# Advanced Certification in AIML
## A Program by IIIT-H and TalentSprint

## Learning Objective

At the end of this experiment, you will be able to :

* Recommend movies to the users

In [None]:
#@title Experiment Walkthrough Video

from IPython.display import HTML

HTML("""<video width="854" height="480" controls>
  <source src="https://cdn.talentsprint.com/talentsprint/archives/sc/aiml/aiml_labs_blr/movie_recommendation_system_knn.mp4" type="video/mp4">
</video>
""")

## Dataset

### Description

The dataset chosen for this experiment is a subset of the original movielens dataset.

Consider the problem of recommending movies to users. You have M Users and N Movies. 
Now, you want to predict whether a given test user $x$ will watch movie $y$.

User $x$ has seen and not seen few movies in the past. you will use $x$'s movie watching history as a feature for our recommendation system.

Let us use KNN to find the K nearest neighbour users (users with similar taste) to $x$, and make predictions based on their entries for movie $y$.

A user either had seen the movie (1) or not seen the movie (0). You can represent this as a matrix of size M×N. (M rows and N columns). We have actually used a dictionary with the keys userId and movieId to represent this matrix.

Each element of the matrix is either zero or one. If (u, m) entry in this matrix is 1, then the $u^{th}$ user has seen the movie $m$.

#### Training set
M×N binary matrix indicating seen/not-seen.
#### Test set: 
L test cases with $(x, y)$ pairs. $x$ is N-dimensional binary vector with missing $y^{th}$ entry - which we want to predict.


### Data Source

* AIML_DS_MOVIE-TRAIN_SMALLSUBSETOFMOVIELENSDATASET.csv

*  AIML_DS_MOVIE-TEST_SMALLSUBSETOFMOVIELENSDATASET.csv

This is a small subset of the original movielens dataset.
https://grouplens.org/datasets/movielens/



* Let us use KNN to find the K nearest neighbour users (users with similar taste) to $x$, and make predictions based on their entries for the movie $y$.

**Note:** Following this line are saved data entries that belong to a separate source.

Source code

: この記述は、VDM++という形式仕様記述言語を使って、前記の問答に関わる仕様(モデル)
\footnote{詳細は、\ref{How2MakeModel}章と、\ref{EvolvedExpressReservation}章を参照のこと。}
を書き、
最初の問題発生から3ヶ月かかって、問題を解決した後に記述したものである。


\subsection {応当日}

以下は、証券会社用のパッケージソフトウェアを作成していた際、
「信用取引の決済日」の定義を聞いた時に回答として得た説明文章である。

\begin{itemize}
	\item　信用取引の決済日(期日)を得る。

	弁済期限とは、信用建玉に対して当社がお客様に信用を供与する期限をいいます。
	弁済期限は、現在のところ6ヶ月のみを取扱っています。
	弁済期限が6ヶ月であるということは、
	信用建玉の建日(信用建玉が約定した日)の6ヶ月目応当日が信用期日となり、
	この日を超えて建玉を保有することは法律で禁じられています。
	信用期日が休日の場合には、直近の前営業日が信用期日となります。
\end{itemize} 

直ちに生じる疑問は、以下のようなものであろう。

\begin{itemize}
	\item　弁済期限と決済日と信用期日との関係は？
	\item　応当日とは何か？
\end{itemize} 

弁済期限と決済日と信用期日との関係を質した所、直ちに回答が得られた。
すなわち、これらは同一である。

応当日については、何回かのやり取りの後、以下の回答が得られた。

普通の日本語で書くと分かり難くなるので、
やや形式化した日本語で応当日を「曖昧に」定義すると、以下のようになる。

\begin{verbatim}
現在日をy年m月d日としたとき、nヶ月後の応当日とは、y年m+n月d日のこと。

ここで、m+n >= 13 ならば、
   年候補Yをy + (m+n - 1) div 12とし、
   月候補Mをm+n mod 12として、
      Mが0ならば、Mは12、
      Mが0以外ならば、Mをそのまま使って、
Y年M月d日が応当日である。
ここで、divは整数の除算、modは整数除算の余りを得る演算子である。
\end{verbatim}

* We have given the code for Cosine distance, when computing nearest neighbours.

In [None]:
! wget https://cdn.talentsprint.com/aiml/Experiment_related_data/AIML_DS_MOVIE-TEST_SMALLSUBSETOFMOVIELENSDATASET.csv
! wget https://cdn.talentsprint.com/aiml/Experiment_related_data/AIML_DS_MOVIE-TRAIN_SMALLSUBSETOFMOVIELENSDATASET.csv
    

### Importing required packages


In [None]:
import pandas as pd

### Setting up the files

In [None]:
Train_set = "AIML_DS_MOVIE-TRAIN_SMALLSUBSETOFMOVIELENSDATASET.csv"
Test_set = "AIML_DS_MOVIE-TEST_SMALLSUBSETOFMOVIELENSDATASET.csv"   

In [None]:
Train_set

### Loading the data from set up files


In [None]:
rated = pd.read_csv(Train_set, converters={"userId":int, "movieId":int})
rated.head()

In [None]:
rated.describe()

In [None]:
userCount = max(rated.userId) # Print maximum rated userid
movieCount = max(rated.movieId) # Print maximum rated movieid
print(userCount, movieCount)

In [None]:
# User who have watched the movie are considered as 1 in the dictionary
seen = {}
for x in rated.values:
    seen[(int(x[0]), int(x[1]))] = 1     # Storing Key as (userId, movieId): value as 1 in dictionary
len(seen) 

In [None]:
# Storing all matching possibilities of users and movies
allUsersMovies = [(u,m) for u in range(userCount) for m in range(movieCount)]  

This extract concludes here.